### Task data

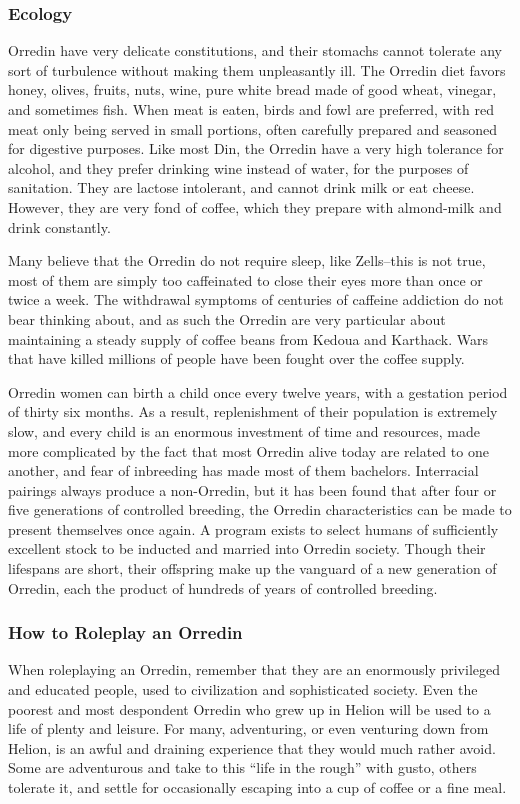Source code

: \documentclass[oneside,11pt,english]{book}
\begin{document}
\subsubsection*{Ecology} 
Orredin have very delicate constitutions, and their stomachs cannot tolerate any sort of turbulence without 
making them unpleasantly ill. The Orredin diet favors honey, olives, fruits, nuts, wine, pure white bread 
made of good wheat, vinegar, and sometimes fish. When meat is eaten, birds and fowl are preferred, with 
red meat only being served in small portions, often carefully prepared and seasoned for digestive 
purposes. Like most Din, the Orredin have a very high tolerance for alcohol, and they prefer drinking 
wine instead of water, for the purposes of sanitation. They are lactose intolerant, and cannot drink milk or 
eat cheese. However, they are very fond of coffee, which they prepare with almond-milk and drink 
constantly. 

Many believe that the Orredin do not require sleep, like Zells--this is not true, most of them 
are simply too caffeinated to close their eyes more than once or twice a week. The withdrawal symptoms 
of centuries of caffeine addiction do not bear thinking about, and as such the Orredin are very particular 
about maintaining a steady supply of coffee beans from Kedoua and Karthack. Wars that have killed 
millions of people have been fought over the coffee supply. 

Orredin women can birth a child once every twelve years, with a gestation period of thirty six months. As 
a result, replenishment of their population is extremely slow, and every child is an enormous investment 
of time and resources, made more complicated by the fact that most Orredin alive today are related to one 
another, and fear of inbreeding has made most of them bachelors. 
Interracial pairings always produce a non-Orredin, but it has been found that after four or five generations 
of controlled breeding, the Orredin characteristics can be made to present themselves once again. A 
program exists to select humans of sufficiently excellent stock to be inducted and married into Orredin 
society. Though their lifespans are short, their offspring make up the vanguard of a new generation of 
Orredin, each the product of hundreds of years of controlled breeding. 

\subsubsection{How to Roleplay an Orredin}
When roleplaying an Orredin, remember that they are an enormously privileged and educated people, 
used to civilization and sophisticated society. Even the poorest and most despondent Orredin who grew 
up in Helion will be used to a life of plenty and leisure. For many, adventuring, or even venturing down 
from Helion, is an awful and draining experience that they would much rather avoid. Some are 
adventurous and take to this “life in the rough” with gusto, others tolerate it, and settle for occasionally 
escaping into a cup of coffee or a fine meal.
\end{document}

### Exercise description
How many lines of the data contain "about"? Work it out and give only the number.

### Answer box
2